Alguma memória

Aqui vão alguns registros de memória do sertão que há dentro de mim.

sexta-feira, 25 de janeiro de 2013

Dona Chaguinha

Dona Chaguinha era mulher do tempo antigo. Ou como diria um tio torto e muito querido: “do outro tempo” (ele sempre usa essa expressão quando se refere a histórias remotas). Do tempo em que mulher era sinônimo de tolerância. Não a tolerância materna. Não a tolerância advinda da sabedoria de quem tem de partilhar amor igual entre filhos e marido tão diferentes quanto exigentes. Mas da tolerância do "não-tem-outro-jeito". Não a conheci. Não tive esse privilégio.

Esta semana foi marcada pela perda de dona Maria Gomes da Silva, a “dona Purizinha”. Soube da notícia através da voz chorosa de minha mãe, amiga de longa data. “Nosso Senhor chamou Purizinha, meu filho”.  Quando eu era bem pequeno, mas pequeno de não me pôr de pé, era na casa de dona Purizinha que eu passava manhãs, enquanto minha mãe corria atrás do pão-nosso-de-cada-dia.
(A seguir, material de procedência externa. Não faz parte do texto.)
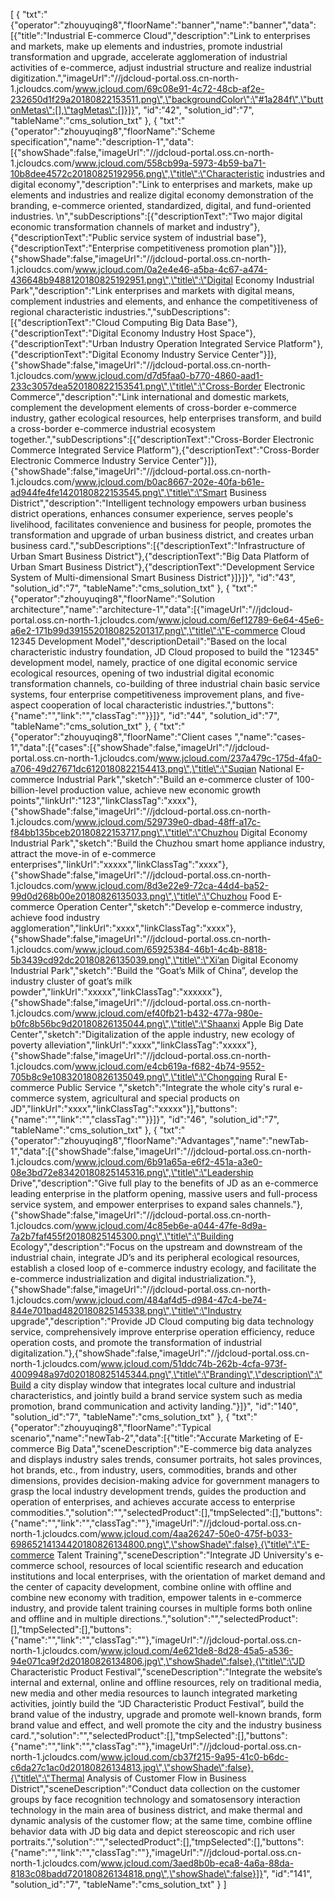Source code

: [
	{
		"txt":"{\"operator\":\"zhouyuqing8\",\"floorName\":\"banner\",\"name\":\"banner\",\"data\":[{\"title\":\"Industrial E-commerce Cloud\",\"description\":\"Link to enterprises and markets, make up elements and industries, promote industrial transformation and upgrade, accelerate agglomeration of industrial activities of e-commerce, adjust industrial structure and realize industrial digitization.\",\"imageUrl\":\"//jdcloud-portal.oss.cn-north-1.jcloudcs.com/www.jcloud.com/69c08e91-4c72-48cb-af2e-232650d1f29a20180822153511.png\",\"backgroundColor\":\"#1a284f\",\"buttonMetas\":[],\"tagMetas\":[]}]}",
		"id":"42",
		"solution_id":"7",
		"tableName":"cms_solution_txt"
	},
	{
		"txt":"{\"operator\":\"zhouyuqing8\",\"floorName\":\"Scheme specification\",\"name\":\"description-1\",\"data\":[{\"showShade\":false,\"imageUrl\":\"//jdcloud-portal.oss.cn-north-1.jcloudcs.com/www.jcloud.com/558cb99a-5973-4b59-ba71-10b8dee4572c20180825192956.png\",\"title\":\"Characteristic industries and digital economy\",\"description\":\"Link to enterprises and markets, make up elements and industries and realize digital economy demonstration of the branding, e-commerce oriented, standardized, digital, and fund-oriented industries. \\n\",\"subDescriptions\":[{\"descriptionText\":\"Two major digital economic transformation channels of market and industry\"},{\"descriptionText\":\"Public service system of industrial base\"},{\"descriptionText\":\"Enterprise competitiveness promotion plan\"}]},{\"showShade\":false,\"imageUrl\":\"//jdcloud-portal.oss.cn-north-1.jcloudcs.com/www.jcloud.com/0a2e4e46-a5ba-4c67-a474-436648b9488120180825192951.png\",\"title\":\"Digital Economy Industrial Park\",\"description\":\"Link enterprises and markets with digital means, complement industries and elements, and enhance the competitiveness of regional characteristic industries.\",\"subDescriptions\":[{\"descriptionText\":\"Cloud Computing Big Data Base\"},{\"descriptionText\":\"Digital Economy Industry Host Space\"},{\"descriptionText\":\"Urban Industry Operation Integrated Service Platform\"},{\"descriptionText\":\"Digital Economy Industry Service Center\"}]},{\"showShade\":false,\"imageUrl\":\"//jdcloud-portal.oss.cn-north-1.jcloudcs.com/www.jcloud.com/d7d5faa0-b770-4860-aad1-233c3057dea520180822153541.png\",\"title\":\"Cross-Border Electronic Commerce\",\"description\":\"Link international and domestic markets, complement the development elements of cross-border e-commerce industry, gather ecological resources, help enterprises transform, and build a cross-border e-commerce industrial ecosystem together.\",\"subDescriptions\":[{\"descriptionText\":\"Cross-Border Electronic Commerce Integrated Service Platform\"},{\"descriptionText\":\"Cross-Border Electronic Commerce Industry Service Center\"}]},{\"showShade\":false,\"imageUrl\":\"//jdcloud-portal.oss.cn-north-1.jcloudcs.com/www.jcloud.com/b0ac8667-202e-40fa-b61e-ad944fe4fe1420180822153545.png\",\"title\":\"Smart Business District\",\"description\":\"Intelligent technology empowers urban business district operations, enhances consumer experience, serves people's livelihood, facilitates convenience and business for people, promotes the transformation and upgrade of urban business district, and creates urban business card.\",\"subDescriptions\":[{\"descriptionText\":\"Infrastructure of Urban Smart Business District\"},{\"descriptionText\":\"Big Data Platform of Urban Smart Business District\"},{\"descriptionText\":\"Development Service System of Multi-dimensional Smart Business District\"}]}]}",
		"id":"43",
		"solution_id":"7",
		"tableName":"cms_solution_txt"
	},
	{
		"txt":"{\"operator\":\"zhouyuqing8\",\"floorName\":\"Solution architecture\",\"name\":\"architecture-1\",\"data\":[{\"imageUrl\":\"//jdcloud-portal.oss.cn-north-1.jcloudcs.com/www.jcloud.com/6ef12789-6e64-45e6-a6e2-171b99d3915520180825201317.png\",\"title\":\"E-commerce Cloud 12345 Development Model\",\"descriptionDetail\":\"Based on the local characteristic industry foundation, JD Cloud proposed to build the \"12345\" development model, namely, practice of one digital economic service ecological resources, opening of two industrial digital economic transformation channels, co-building of three industrial chain basic service systems, four enterprise competitiveness improvement plans, and five-aspect cooperation of local characteristic industries.\",\"buttons\":{\"name\":\"\",\"link\":\"\",\"classTag\":\"\"}}]}",
		"id":"44",
		"solution_id":"7",
		"tableName":"cms_solution_txt"
	},
	{
		"txt":"{\"operator\":\"zhouyuqing8\",\"floorName\":\"Client cases \",\"name\":\"cases-1\",\"data\":[{\"cases\":[{\"showShade\":false,\"imageUrl\":\"//jdcloud-portal.oss.cn-north-1.jcloudcs.com/www.jcloud.com/237a479c-175d-4fa0-a706-49d27671dc6120180822154413.png\",\"title\":\"Suqian National E-commerce Industrial Park\",\"sketch\":\"Build an e-commerce cluster of 100-billion-level production value, achieve new economic growth points\",\"linkUrl\":\"123\",\"linkClassTag\":\"xxxx\"},{\"showShade\":false,\"imageUrl\":\"//jdcloud-portal.oss.cn-north-1.jcloudcs.com/www.jcloud.com/529739e0-dbad-48ff-a17c-f84bb135bceb20180822153717.png\",\"title\":\"Chuzhou Digital Economy Industrial Park\",\"sketch\":\"Build the Chuzhou smart home appliance industry, attract the move-in of e-commerce enterprises\",\"linkUrl\":\"xxxxx\",\"linkClassTag\":\"xxxx\"},{\"showShade\":false,\"imageUrl\":\"//jdcloud-portal.oss.cn-north-1.jcloudcs.com/www.jcloud.com/8d3e22e9-72ca-44d4-ba52-99d0d268b00e20180826135033.png\",\"title\":\"Chuzhou Food E-commerce Operation Center\",\"sketch\":\"Develop e-commerce industry, achieve food industry agglomeration\",\"linkUrl\":\"xxxx\",\"linkClassTag\":\"xxxx\"},{\"showShade\":false,\"imageUrl\":\"//jdcloud-portal.oss.cn-north-1.jcloudcs.com/www.jcloud.com/65925384-46b1-4c4b-8818-5b3439cd92dc20180826135039.png\",\"title\":\"Xi’an Digital Economy Industrial Park\",\"sketch\":\"Build the “Goat’s Milk of China”, develop the industry cluster of goat’s milk powder\",\"linkUrl\":\"xxxxx\",\"linkClassTag\":\"xxxxxx\"},{\"showShade\":false,\"imageUrl\":\"//jdcloud-portal.oss.cn-north-1.jcloudcs.com/www.jcloud.com/ef40fb21-b432-477a-980e-b0fc8b56bc9d20180826135044.png\",\"title\":\"Shaanxi Apple Big Date Center\",\"sketch\":\"Digitalization of the apple industry, new ecology of poverty alleviation\",\"linkUrl\":\"xxxx\",\"linkClassTag\":\"xxxxx\"},{\"showShade\":false,\"imageUrl\":\"//jdcloud-portal.oss.cn-north-1.jcloudcs.com/www.jcloud.com/e4cb619a-f682-4b74-9552-705b8c9e108320180826135049.png\",\"title\":\"Chongqing Rural E-commerce Public Service \",\"sketch\":\"Integrate the whole city's rural e-commerce system, agricultural and special products on JD\",\"linkUrl\":\"xxxx\",\"linkClassTag\":\"xxxxx\"}],\"buttons\":{\"name\":\"\",\"link\":\"\",\"classTag\":\"\"}}]}",
		"id":"46",
		"solution_id":"7",
		"tableName":"cms_solution_txt"
	},
	{
		"txt":"{\"operator\":\"zhouyuqing8\",\"floorName\":\"Advantages\",\"name\":\"newTab-1\",\"data\":[{\"showShade\":false,\"imageUrl\":\"//jdcloud-portal.oss.cn-north-1.jcloudcs.com/www.jcloud.com/6b91a65a-e6f2-451a-a3e0-08e3bd72e83420180825145316.png\",\"title\":\"Leadership Drive\",\"description\":\"Give full play to the benefits of JD as an e-commerce leading enterprise in the platform opening, massive users and full-process service system, and empower enterprises to expand sales channels.\"},{\"showShade\":false,\"imageUrl\":\"//jdcloud-portal.oss.cn-north-1.jcloudcs.com/www.jcloud.com/4c85eb6e-a044-47fe-8d9a-7a2b7faf455f20180825145300.png\",\"title\":\"Building Ecology\",\"description\":\"Focus on the upstream and downstream of the industrial chain, integrate JD’s and its peripheral ecological resources, establish a closed loop of e-commerce industry ecology, and facilitate the e-commerce industrialization and digital industrialization.\"},{\"showShade\":false,\"imageUrl\":\"//jdcloud-portal.oss.cn-north-1.jcloudcs.com/www.jcloud.com/484af4d5-d984-47c4-be74-844e701bad4820180825145338.png\",\"title\":\"Industry upgrade\",\"description\":\"Provide JD Cloud computing big data technology service, comprehensively improve enterprise operation efficiency, reduce operation costs, and promote the transformation of industrial digitalization.\"},{\"showShade\":false,\"imageUrl\":\"//jdcloud-portal.oss.cn-north-1.jcloudcs.com/www.jcloud.com/51ddc74b-262b-4cfa-973f-4009948a97d020180825145344.png\",\"title\":\"Branding\",\"description\":\"Build a city display window that integrates local culture and industrial characteristics, and jointly build a brand service system such as media promotion, brand communication and activity landing.\"}]}",
		"id":"140",
		"solution_id":"7",
		"tableName":"cms_solution_txt"
	},
	{
		"txt":"{\"operator\":\"zhouyuqing8\",\"floorName\":\"Typical scenario\",\"name\":\"newTab-2\",\"data\":[{\"title\":\"Accurate Marketing of E-commerce Big Data\",\"sceneDescription\":\"E-commerce big data analyzes and displays industry sales trends, consumer portraits, hot sales provinces, hot brands, etc., from industry, users, commodities, brands and other dimensions, provides decision-making advice for government managers to grasp the local industry development trends, guides the production and operation of enterprises, and achieves accurate access to enterprise commodities.\",\"solution\":\"\",\"selectedProduct\":[],\"tmpSelected\":[],\"buttons\":{\"name\":\"\",\"link\":\"\",\"classTag\":\"\"},\"imageUrl\":\"//jdcloud-portal.oss.cn-north-1.jcloudcs.com/www.jcloud.com/4aa26247-50e0-475f-b033-69865214134420180826134800.png\",\"showShade\":false},{\"title\":\"E-commerce Talent Training\",\"sceneDescription\":\"Integrate JD University's e-commerce school, resources of local scientific research and education institutions and local enterprises, with the orientation of market demand and the center of capacity development, combine online with offline and combine new economy with tradition, empower talents in e-commerce industry, and provide talent training courses in multiple forms both online and offline and in multiple directions.\",\"solution\":\"\",\"selectedProduct\":[],\"tmpSelected\":[],\"buttons\":{\"name\":\"\",\"link\":\"\",\"classTag\":\"\"},\"imageUrl\":\"//jdcloud-portal.oss.cn-north-1.jcloudcs.com/www.jcloud.com/4e621de8-8d28-45a5-a536-94e071ca9f2d20180826134806.jpg\",\"showShade\":false},{\"title\":\"JD Characteristic Product Festival\",\"sceneDescription\":\"Integrate the website’s internal and external, online and offline resources, rely on traditional media, new media and other media resources to launch integrated marketing activities, jointly build the “JD Characteristic Product Festival”, build the brand value of the industry, upgrade and promote well-known brands, form brand value and effect, and well promote the city and the industry business card.\",\"solution\":\"\",\"selectedProduct\":[],\"tmpSelected\":[],\"buttons\":{\"name\":\"\",\"link\":\"\",\"classTag\":\"\"},\"imageUrl\":\"//jdcloud-portal.oss.cn-north-1.jcloudcs.com/www.jcloud.com/cb37f215-9a95-41c0-b6dc-c6da27c1ac0d20180826134813.jpg\",\"showShade\":false},{\"title\":\"Thermal Analysis of Customer Flow in Business District\",\"sceneDescription\":\"Conduct data collection on the customer groups by face recognition technology and somatosensory interaction technology in the main area of business district, and make thermal and dynamic analysis of the customer flow; at the same time, combine offline behavior data with JD big data and depict stereoscopic and rich user portraits.\",\"solution\":\"\",\"selectedProduct\":[],\"tmpSelected\":[],\"buttons\":{\"name\":\"\",\"link\":\"\",\"classTag\":\"\"},\"imageUrl\":\"//jdcloud-portal.oss.cn-north-1.jcloudcs.com/www.jcloud.com/3aed8b0b-eca8-4a6a-88da-8183c08badd720180826134818.png\",\"showShade\":false}]}",
		"id":"141",
		"solution_id":"7",
		"tableName":"cms_solution_txt"
	}
]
Era no bairro do Seminário, Crato. Faz quase cinco décadas.

No velório, ouvi de uma das filhas que a mãe-Purizinha fora abandonada pelo marido. Duas filhas pequenas e um menino adotado, menor ainda. “Meu pai voltou quando eu já estava casada, com filhos”, disse, chorosa, diante da mãe morta. “Foi mamãe quem o recebeu bem, como a um amigo. Para nós, ele era praticamente um estranho”. Mãe de umbigo de muitos, Purizinha (sim, ela era parteira) cuidou de mim. Cuidou dos filhos. Depois dos netos. De minha mãe. E de muito mais gente no tempo de enfermeira.
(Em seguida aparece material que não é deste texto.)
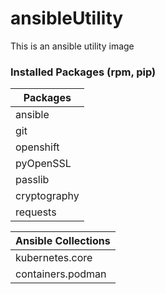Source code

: # ansibleUtility

This is an ansible utility image

### Installed Packages (rpm, pip)
| Packages |
| ------- |
| ansible |
| git |
| openshift |
| pyOpenSSL |
| passlib |
| cryptography |
| requests |

| Ansible Collections |
| ------------------- |
| kubernetes.core |
| containers.podman |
 Ao encomendar o corpo o padre lembrou que, horas antes da morte, ao ouvir a extrema-unção, ela recobrara a lucidez e pronunciara, com firmeza, um solene “amém”. “Estava preparada”, assegurou o sacerdote. Fiquei ali, olhando aquele corpo sem vida. Pensei em minha mãe chorosa. E fiquei também triste. Mas, satisfeito com as palavras do padre: “Preparada”.


Voltemos agora a dona Chaguinha. Era a mãe de dona Purizinha. Conviveu anos a fio com a traição do marido, que mantinha uma amante em Juazeiro, onde era raizeiro. Como disse acima, era mulher do tempo antigo, do outro tempo. Quando não se largavam maridos. Por trates que fossem. Ainda mais com filhos pequenos, em cidade pequena e conservadora. Dona Chaguinha resistiu, resignada. Nunca conformada. Talvez por isso gostasse de uma cachacinha vez por outra. 
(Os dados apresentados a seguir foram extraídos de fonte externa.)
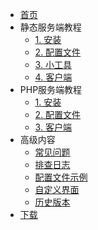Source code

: - [首页](/)
- 静态服务端教程
  - [1. 安装](静态服务端安装.md)
  - [2. 配置文件](服务端配置文件.md)
  - [3. 小工具](小工具使用教程.md)
  - [4. 客户端](客户端安装教程.md)
- PHP服务端教程
  - [1. 安装](PHP服务端安装.md)
  - [2. 配置文件](服务端配置文件.md)
  - [3. 客户端](客户端安装教程.md)
- 高级内容
  - [常见问题](FAQ.md)
  - [排查日志](排查日志.md)
  - [配置文件示例](服务端配置文件示例.md)
  - [自定义界面](自定义界面教程.md)
  - [历史版本](历史版本文档.md)
- [下载](下载地址.md ':target=_blank')

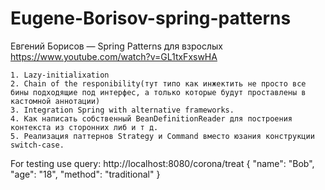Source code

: # Eugene-Borisov-spring-patterns
Евгений Борисов — Spring Patterns для взрослых https://www.youtube.com/watch?v=GL1txFxswHA

 	1. Lazy-initialixation
	2. Chain of the responibility(тут типо как инжектить не просто все бины подходящие под интерфес, а только которые будут проставлены в кастомной аннотации)
	3. Integration Spring with alternative frameworks.
	4. Как написать собственный BeanDefinitionReader для построения контекста из сторонних либ и т д.
	5. Реализация паттернов Strategy и Command вместо юзания конструкции switch-case.
	
For testing use query:
http://localhost:8080/corona/treat
{
    "name": "Bob",
    "age": "18",
    "method": "traditional"
}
Não quis ir à missa de sétimo dia do traste. As filhas repreenderam. “Pois vão na frente, que eu vou já”.  Ao sair da casa em direção à igreja, passou antes na vizinha, menos para dar um alô e mais para ser vista no seu luto inusual. E partiu num vestido estampado de cores vivas, como convém às viúvas aliviadas.

Dona Chaguinha morreu um dia após o genro – esposo da filha Purizinha – aparecer em casa após longos anos ausente. Gostava dele, apesar de tudo.

Na quarta-feira passada, Purizinha encontrou-se com dona Chaguinha no Céu das mães (tenho certeza que tem um céu especial só pra elas). Provavelmente a esperava com uma caninha boa, concessão dos anjos mais safados às velinhas de fibra.  E houve festa.





Um comentário:

  1. Os tempos realmente são outros, o tipo de tolerância também mudou, mas as mulheres continuam muito iguais: sempre carregam um inusitado para surpreender. Beijos Cranho.